With reference to the organisation network graph in Section 6.1 of Hands-on Exercise 10, you are required to complete the following tasks:
Install packages and Data Wrangling
knitr::opts_chunk$set(echo = TRUE)
packages = c('igraph', 'tidygraph', 'ggraph', 'visNetwork', 'lubridate', 'tidyverse')
for(p in packages){library
if(!require(p, character.only = T)){
install.packages(p)
}
library(p, character.only = T)
}
GAStech_nodes <- read_csv("data/GAStech_email_node.csv")
GAStech_edges <- read_csv("data/GAStech_email_edge-v2.csv")
GAStech_edges$SentDate = dmy(GAStech_edges$SentDate)
GAStech_edges$Weekday = wday(GAStech_edges$SentDate, label = TRUE, abbr = FALSE)

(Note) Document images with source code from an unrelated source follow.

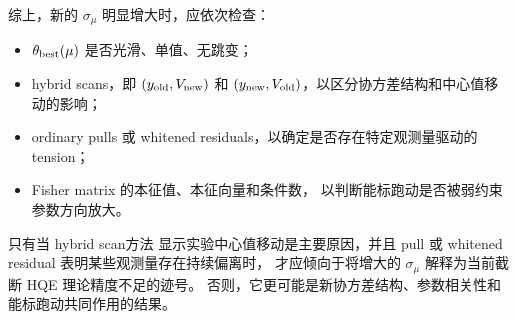 综上，新的 \(\sigma_\mu\) 明显增大时，应依次检查：
\begin{itemize}
    \item \(\theta_{\rm best}(\mu)\) 是否光滑、单值、无跳变；
    \item hybrid scans，即
    \((y_{\rm old},V_{\rm new})\) 和
    \((y_{\rm new},V_{\rm old})\)，以区分协方差结构和中心值移动的影响；
    \item ordinary pulls 或 whitened residuals，以确定是否存在特定观测量驱动的 tension；
    \item Fisher matrix 的本征值、本征向量和条件数，
    以判断能标跑动是否被弱约束参数方向放大。
\end{itemize}
只有当 hybrid scan方法 显示实验中心值移动是主要原因，并且 pull 或 whitened residual 表明某些观测量存在持续偏离时，
才应倾向于将增大的 \(\sigma_\mu\) 解释为当前截断 HQE 理论精度不足的迹号。
否则，它更可能是新协方差结构、参数相关性和能标跑动共同作用的结果。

GAStech_edges_aggregated <- GAStech_edges %>%
filter(MainSubject == "Work related") %>%
group_by(source, target, Weekday) %>%
summarise(Weight = n()) %>%
filter(source!=target) %>%
filter(Weight > 1) %>%
ungroup()
GAStech_edges_aggregated
## # A tibble: 1,456 x 4
## source target Weekday Weight
## <dbl> <dbl> <ord> <int>
## 1 1 2 Monday 4
## 2 1 2 Tuesday 3
## 3 1 2 Wednesday 5
## 4 1 2 Friday 8
## 5 1 3 Monday 4
## 6 1 3 Tuesday 3
## 7 1 3 Wednesday 5
## 8 1 3 Friday 8
## 9 1 4 Monday 4
## 10 1 4 Tuesday 3
## # ... with 1,446 more rows
Creating network objects using tidygraph
GAStech_graph <- tbl_graph(nodes = GAStech_nodes, edges = GAStech_edges_aggregated, directed = TRUE)
GAStech_graph %>%
activate(edges) %>%
arrange(desc(Weight))
## # A tbl_graph: 54 nodes and 1456 edges
## #
## # A directed multigraph with 1 component
## #
## # Edge Data: 1,456 x 4 (active)
## from to Weekday Weight
## <int> <int> <ord> <int>
## 1 40 41 Tuesday 23
## 2 40 43 Tuesday 19
## 3 41 43 Tuesday 15
## 4 41 40 Tuesday 14
## 5 42 41 Tuesday 13
## 6 42 40 Tuesday 12
## # ... with 1,450 more rows
## #
## # Node Data: 54 x 4
## id label Department Title
## <dbl> <chr> <chr> <chr>
## 1 1 Mat.Bramar Administration Assistant to CEO
## 2 2 Anda.Ribera Administration Assistant to CFO
## 3 3 Rachel.Pantanal Administration Assistant to CIO
## # ... with 51 more rows
g <- GAStech_graph %>%
mutate(betweenness_centrality = centrality_betweenness()) %>%
mutate(closeness_centrality = centrality_closeness()) %>%
ggraph(layout = "nicely") +
geom_edge_link(aes()) +
geom_node_point(aes(colour = closeness_centrality, size=betweenness_centrality))
g + theme_graph()
## Warning in grid.Call(C_stringMetric, as.graphicsAnnot(x$label)): font
## family not found in Windows font database
## Warning in grid.Call(C_stringMetric, as.graphicsAnnot(x$label)): font
## family not found in Windows font database
## Warning in grid.Call(C_textBounds, as.graphicsAnnot(x$label), x$x, x$y, :
## font family not found in Windows font database
## Warning in grid.Call(C_textBounds, as.graphicsAnnot(x$label), x$x, x$y, :
## font family not found in Windows font database
## Warning in grid.Call(C_textBounds, as.graphicsAnnot(x$label), x$x, x$y, :
## font family not found in Windows font database
## Warning in grid.Call(C_textBounds, as.graphicsAnnot(x$label), x$x, x$y, :
## font family not found in Windows font database
Identify 3 aspects of the graph visualisation that can be improved.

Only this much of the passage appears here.